Altcademy - a Forbes magazine logo Best Coding Bootcamp 2023

How to use Pandas in Python

Getting Started with Pandas

Imagine you have a huge pile of papers, each filled with rows and columns of data, like a high school's grade report for every student. If you wanted to sort, filter, or manipulate that data by hand, it would take ages! This is where Pandas comes to the rescue. Pandas is a powerful Python library that helps you manage and analyze large datasets with ease, almost like having a super-powered, data-organizing assistant at your side.

Installing Pandas

Before we dive into using Pandas, we need to ensure it's installed on your system.

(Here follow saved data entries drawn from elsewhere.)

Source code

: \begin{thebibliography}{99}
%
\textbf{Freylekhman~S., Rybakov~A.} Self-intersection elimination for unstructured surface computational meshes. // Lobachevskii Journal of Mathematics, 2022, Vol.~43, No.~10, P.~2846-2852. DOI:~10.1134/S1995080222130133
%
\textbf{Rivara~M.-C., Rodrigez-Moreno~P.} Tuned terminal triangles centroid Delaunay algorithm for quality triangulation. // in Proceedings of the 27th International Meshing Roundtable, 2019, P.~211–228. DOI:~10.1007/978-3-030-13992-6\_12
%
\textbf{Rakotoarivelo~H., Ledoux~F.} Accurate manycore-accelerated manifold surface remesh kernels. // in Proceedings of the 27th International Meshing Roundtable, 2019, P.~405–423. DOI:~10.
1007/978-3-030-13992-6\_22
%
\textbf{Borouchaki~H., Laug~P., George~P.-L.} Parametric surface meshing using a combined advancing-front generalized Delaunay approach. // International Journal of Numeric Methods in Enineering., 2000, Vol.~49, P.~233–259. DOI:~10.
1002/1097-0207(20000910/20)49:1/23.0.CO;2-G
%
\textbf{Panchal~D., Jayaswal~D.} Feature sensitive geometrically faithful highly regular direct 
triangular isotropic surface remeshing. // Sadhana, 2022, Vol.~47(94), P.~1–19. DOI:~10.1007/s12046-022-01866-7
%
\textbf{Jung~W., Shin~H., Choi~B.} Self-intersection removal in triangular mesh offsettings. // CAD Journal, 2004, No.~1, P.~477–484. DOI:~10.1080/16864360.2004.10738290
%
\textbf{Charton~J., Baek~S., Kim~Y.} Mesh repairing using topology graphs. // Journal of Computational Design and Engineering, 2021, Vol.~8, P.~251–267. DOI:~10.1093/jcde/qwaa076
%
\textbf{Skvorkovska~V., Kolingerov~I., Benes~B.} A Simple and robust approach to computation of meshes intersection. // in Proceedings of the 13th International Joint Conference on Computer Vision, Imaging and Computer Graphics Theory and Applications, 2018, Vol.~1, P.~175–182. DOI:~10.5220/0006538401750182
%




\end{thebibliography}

If you have Python installed, installing Pandas is as simple as running a single command in your terminal or command prompt:

pip install pandas

Understanding Data Structures: Series and DataFrames

Pandas has two primary data structures: Series and DataFrames.

  • Series: A Series is like a column in a spreadsheet. It's a one-dimensional array holding data of any type (numbers, strings, etc.).
  • DataFrame: A DataFrame is a two-dimensional data structure, like a spreadsheet or a SQL table. It's essentially a collection of Series objects that form a table.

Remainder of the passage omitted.